Rouhani’s meeting earlier this month with Russian President Vladimir Putin points to likely closer economic cooperation between Tehran and Moscow, probably involving Iran exporting oil in a barter arrangement, avoiding the dollar. This could prove particularly valuable if the U.S. and Europe tighten sanctions if the nuclear talks fail.
Likewise, while Iran is wary of the quality of Chinese work in its energy sector, trade is expanding and political ties are improving. The recent visit to southern Iran by a Chinese naval destroyer was the first of its kind.
Whatever happens with the nuclear talks, Rouhani will argue that his diplomacy – whether improving relations with Russia and China or in calling for a regional approach to ISIS – has improved Iran’s standing and will remain vital for defending the country’s interests.
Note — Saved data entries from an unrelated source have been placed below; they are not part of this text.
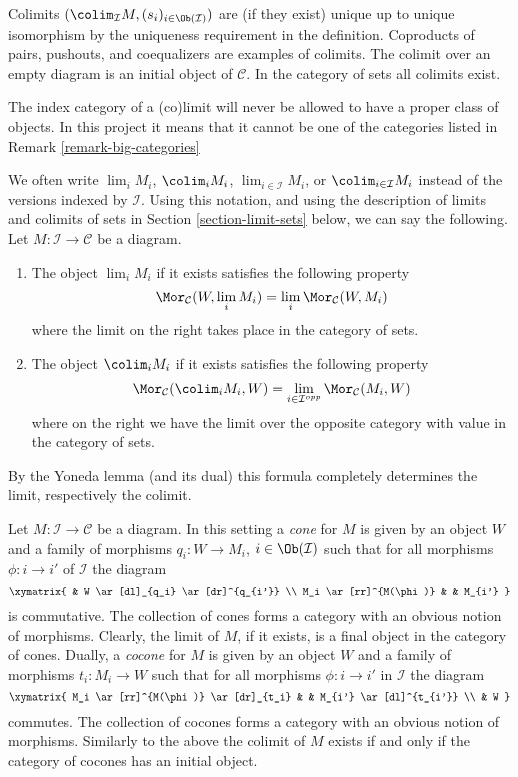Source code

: \noindent
Colimits $(\colim_\mathcal{I} M, (s_i)_{i\in \Ob(\mathcal{I})})$ are
(if they exist) unique up to unique isomorphism by the uniqueness requirement
in the definition. Coproducts of pairs, pushouts, and coequalizers are
examples of colimits. The colimit over an empty diagram is an initial object
of $\mathcal{C}$. In the category of sets all colimits exist.

\begin{remark}
\label{remark-diagram-small}
The index category of a (co)limit will never be allowed to have
a proper class of objects. In this project it means that
it cannot be one of the categories listed in
Remark \ref{remark-big-categories}
\end{remark}

\begin{remark}
\label{remark-limit-colim}
We often write $\lim_i M_i$, $\colim_i M_i$,
$\lim_{i\in \mathcal{I}} M_i$, or $\colim_{i\in \mathcal{I}} M_i$
instead of the versions indexed by $\mathcal{I}$.
Using this notation, and using the description of
limits and colimits of sets in Section \ref{section-limit-sets}
below, we can say the following.
Let $M : \mathcal{I} \to \mathcal{C}$ be a diagram.
\begin{enumerate}
\item The object $\lim_i M_i$ if it exists satisfies the following property
$$
\Mor_\mathcal{C}(W, \lim_i M_i)
=
\lim_i \Mor_\mathcal{C}(W, M_i)
$$
where the limit on the right takes place in the category of sets.
\item The object $\colim_i M_i$ if it
exists satisfies the following property
$$
\Mor_\mathcal{C}(\colim_i M_i, W)
=
\lim_{i \in \mathcal{I}^{opp}} \Mor_\mathcal{C}(M_i, W)
$$
where on the right we have the limit over the opposite category
with value in the category of sets.
\end{enumerate}
By the Yoneda lemma (and its dual) this formula completely determines the
limit, respectively the colimit.
\end{remark}

\begin{remark}
\label{remark-cones-and-cocones}
Let $M : \mathcal{I} \to \mathcal{C}$ be a diagram. In this setting a
{\it cone} for $M$ is given by an object $W$ and a family of morphisms
$q_i : W \to M_i$, $i \in \Ob(\mathcal{I})$ such that for all morphisms
$\phi : i \to i'$ of $\mathcal{I}$ the diagram
$$
\xymatrix{
& W \ar[dl]_{q_i} \ar[dr]^{q_{i'}} \\
M_i \ar[rr]^{M(\phi)} & & M_{i'}
}
$$
is commutative. The collection of cones forms a category with an obvious
notion of morphisms. Clearly, the limit of $M$, if it exists, is a final
object in the category of cones. Dually, a {\it cocone} for $M$ is given
by an object $W$ and a family of morphisms $t_i : M_i \to W$ such that for
all morphisms $\phi : i \to i'$ in $\mathcal{I}$ the diagram
$$
\xymatrix{
M_i \ar[rr]^{M(\phi)} \ar[dr]_{t_i} & & M_{i'} \ar[dl]^{t_{i'}} \\
& W
}
$$
commutes. The collection of cocones forms a category with an obvious notion
of morphisms. Similarly to the above the colimit of $M$ exists
if and only if the category of cocones has an initial object.
\end{remark}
The tour of the United Arab Emirates, Kuwait, Oman and Qatar by Mohammad Javad Zarif, Iran’s foreign minister, at the end of 2013, was followed by the first visit of a Kuwaiti emir to Iran since the 1979 Islamic Revolution. Reciprocal visits by Rouhani and Turkish President Recep Tayyip Erdogan have put relations with Turkey on a better footing than for many years.
When it comes to economic policy, Rouhani has hoped for an easing of sanctions as a result of a nuclear deal. But he is too savvy to place all his eggs in one basket, and has already lowered inflation through tighter fiscal and monetary management. Many Iranians still contrast his government favorably with the Ahmadinejad administration.
While economic issues top Iranians’ concerns, a poll in July showed wide backing for Rouhani’s approach to the nuclear issue. The University of Tehran, working with the Centre for International and Security Studies at Maryland University, found majorities accepting more intrusive international inspections and limiting enrichment to 5 percent – two concessions Iran has offered as part of a deal – while also rejecting the U.S. demand that Iran dismantle half its centrifuges.
Finally, Rouhani has worked to build a wide consensus among political groups, including reformists, supporters of the pragmatic former president, Akbar Hashemi Rafsanjani, and indeed many conservatives alienated by the abrasive politics of Ahmadinejad. This can create a loose alliance – perhaps made up of more than one electoral list – that could weaken the current principlist majority in parliament in elections early next year. Although many reformists will fail vetting by the Council of Guardians, the poll is likely to return more deputies generally backing Rouhani’s government.
This will not remove opponents in the judiciary or sections of the Islamic Revolutionary Guard Corps, but it will strengthen Rouhani’s hand. Iranian politics is notoriously unpredictable, but the Islamic Republic’s seventh president is negotiating its pitfalls with skill and fortitude.